» WHAT THE EXERCISE ASKS
Lines from the beginning of the data through the line containing "-Select Base Image" are to be copied exactly, with no other line included.

● ● ● ● ● ● ●

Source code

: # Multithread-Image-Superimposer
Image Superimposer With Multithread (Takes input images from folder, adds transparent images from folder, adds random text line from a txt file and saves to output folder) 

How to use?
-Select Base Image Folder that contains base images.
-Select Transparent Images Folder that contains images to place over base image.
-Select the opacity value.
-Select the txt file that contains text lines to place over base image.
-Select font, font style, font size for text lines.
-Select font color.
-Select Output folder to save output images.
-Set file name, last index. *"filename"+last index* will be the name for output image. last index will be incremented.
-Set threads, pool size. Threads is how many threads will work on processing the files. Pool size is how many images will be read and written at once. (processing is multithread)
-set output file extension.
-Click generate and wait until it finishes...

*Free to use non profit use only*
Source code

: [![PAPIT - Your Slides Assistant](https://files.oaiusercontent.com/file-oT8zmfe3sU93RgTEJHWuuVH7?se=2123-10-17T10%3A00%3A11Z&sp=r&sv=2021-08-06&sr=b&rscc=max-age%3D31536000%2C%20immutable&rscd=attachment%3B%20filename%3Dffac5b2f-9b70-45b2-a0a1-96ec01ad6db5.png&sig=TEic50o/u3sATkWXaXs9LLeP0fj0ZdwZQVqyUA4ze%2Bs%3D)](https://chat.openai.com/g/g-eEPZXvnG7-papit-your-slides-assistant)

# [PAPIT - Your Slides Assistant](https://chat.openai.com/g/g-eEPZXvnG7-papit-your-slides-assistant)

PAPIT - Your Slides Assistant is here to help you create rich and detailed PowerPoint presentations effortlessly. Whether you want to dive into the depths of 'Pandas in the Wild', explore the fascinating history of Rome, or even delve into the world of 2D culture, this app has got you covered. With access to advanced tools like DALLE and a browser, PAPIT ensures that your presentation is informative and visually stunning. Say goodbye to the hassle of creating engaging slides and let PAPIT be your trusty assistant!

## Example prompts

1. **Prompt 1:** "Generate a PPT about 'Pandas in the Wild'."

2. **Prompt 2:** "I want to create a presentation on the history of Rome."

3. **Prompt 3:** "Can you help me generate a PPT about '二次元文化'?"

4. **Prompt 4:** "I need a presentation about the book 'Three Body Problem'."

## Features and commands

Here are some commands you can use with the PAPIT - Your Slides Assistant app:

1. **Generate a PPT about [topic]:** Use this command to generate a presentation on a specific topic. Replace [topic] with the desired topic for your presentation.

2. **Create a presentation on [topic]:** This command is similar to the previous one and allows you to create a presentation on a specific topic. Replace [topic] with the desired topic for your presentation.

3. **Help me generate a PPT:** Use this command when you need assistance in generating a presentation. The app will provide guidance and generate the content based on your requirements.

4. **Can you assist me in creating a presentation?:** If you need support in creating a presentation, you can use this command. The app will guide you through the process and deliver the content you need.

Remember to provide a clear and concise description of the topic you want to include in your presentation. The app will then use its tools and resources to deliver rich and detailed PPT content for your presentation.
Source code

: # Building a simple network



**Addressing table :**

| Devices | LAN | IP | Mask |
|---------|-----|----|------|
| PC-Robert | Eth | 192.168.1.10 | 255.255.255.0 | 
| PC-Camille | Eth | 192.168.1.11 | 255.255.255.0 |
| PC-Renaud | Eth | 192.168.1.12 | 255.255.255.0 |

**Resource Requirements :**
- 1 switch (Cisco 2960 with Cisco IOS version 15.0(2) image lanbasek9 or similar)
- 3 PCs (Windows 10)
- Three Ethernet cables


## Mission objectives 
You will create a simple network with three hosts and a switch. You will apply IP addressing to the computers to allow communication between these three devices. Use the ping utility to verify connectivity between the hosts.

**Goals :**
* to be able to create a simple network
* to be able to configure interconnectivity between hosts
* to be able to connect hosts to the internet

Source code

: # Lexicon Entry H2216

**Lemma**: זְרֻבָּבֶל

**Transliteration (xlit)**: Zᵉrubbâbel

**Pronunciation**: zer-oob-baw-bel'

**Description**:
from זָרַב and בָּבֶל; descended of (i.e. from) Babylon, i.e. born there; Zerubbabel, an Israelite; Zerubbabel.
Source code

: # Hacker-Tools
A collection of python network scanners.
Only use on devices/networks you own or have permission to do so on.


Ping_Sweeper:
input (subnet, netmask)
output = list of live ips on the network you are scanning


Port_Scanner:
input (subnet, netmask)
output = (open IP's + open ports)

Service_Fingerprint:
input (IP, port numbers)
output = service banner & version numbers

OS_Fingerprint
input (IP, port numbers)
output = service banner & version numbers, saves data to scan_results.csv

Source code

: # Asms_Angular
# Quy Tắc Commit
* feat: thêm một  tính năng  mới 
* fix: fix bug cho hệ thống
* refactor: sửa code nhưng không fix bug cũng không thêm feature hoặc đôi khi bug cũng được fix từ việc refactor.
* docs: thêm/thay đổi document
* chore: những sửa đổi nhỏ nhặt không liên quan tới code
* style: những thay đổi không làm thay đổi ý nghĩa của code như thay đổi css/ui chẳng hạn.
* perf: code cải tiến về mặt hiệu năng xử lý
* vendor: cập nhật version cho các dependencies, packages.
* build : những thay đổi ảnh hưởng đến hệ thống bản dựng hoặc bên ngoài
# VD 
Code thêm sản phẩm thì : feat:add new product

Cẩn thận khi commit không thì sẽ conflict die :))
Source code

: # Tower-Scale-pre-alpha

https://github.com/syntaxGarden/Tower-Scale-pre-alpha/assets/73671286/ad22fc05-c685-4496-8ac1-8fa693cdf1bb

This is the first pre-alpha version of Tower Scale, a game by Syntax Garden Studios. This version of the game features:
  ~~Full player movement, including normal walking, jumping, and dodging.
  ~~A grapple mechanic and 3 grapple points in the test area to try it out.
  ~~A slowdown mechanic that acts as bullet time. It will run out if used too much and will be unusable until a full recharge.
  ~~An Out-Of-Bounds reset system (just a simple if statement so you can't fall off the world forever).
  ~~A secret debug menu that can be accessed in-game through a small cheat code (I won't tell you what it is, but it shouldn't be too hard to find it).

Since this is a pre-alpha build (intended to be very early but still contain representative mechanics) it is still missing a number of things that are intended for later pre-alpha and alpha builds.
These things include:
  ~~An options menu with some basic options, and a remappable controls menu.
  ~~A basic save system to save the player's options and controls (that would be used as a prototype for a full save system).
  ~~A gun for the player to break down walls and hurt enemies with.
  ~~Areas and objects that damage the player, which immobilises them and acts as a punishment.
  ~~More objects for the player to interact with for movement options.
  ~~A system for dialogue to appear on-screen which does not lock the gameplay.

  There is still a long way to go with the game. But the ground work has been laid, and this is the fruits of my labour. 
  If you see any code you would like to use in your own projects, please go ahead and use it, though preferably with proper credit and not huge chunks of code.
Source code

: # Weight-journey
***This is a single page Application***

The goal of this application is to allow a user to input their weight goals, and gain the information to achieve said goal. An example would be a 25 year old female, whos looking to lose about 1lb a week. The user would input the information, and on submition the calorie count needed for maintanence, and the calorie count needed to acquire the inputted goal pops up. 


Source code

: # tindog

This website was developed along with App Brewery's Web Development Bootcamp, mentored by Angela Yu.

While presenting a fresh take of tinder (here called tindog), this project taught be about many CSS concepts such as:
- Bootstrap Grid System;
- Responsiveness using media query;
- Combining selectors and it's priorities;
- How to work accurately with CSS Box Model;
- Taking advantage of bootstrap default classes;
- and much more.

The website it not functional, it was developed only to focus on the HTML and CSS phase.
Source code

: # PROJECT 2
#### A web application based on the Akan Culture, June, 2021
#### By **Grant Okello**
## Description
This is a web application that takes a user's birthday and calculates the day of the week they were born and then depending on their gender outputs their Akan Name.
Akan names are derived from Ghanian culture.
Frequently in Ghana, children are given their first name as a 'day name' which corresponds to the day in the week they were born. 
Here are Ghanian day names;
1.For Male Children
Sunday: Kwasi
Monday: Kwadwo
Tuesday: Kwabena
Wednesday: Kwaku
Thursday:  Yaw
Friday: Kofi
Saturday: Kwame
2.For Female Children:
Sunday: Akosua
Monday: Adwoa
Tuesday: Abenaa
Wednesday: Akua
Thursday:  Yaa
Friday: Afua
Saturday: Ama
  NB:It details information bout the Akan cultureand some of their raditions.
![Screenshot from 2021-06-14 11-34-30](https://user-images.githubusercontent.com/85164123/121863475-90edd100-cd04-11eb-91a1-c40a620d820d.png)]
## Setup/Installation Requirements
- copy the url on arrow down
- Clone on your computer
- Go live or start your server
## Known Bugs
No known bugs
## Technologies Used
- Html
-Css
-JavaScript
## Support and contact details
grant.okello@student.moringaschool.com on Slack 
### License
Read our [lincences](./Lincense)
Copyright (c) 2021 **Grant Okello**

● ● ● ● ● ● ●

» ANSWER TO THE EXERCISE
Source code

: # Multithread-Image-Superimposer
Image Superimposer With Multithread (Takes input images from folder, adds transparent images from folder, adds random text line from a txt file and saves to output folder) 

How to use?
-Select Base Image Folder that contains base images.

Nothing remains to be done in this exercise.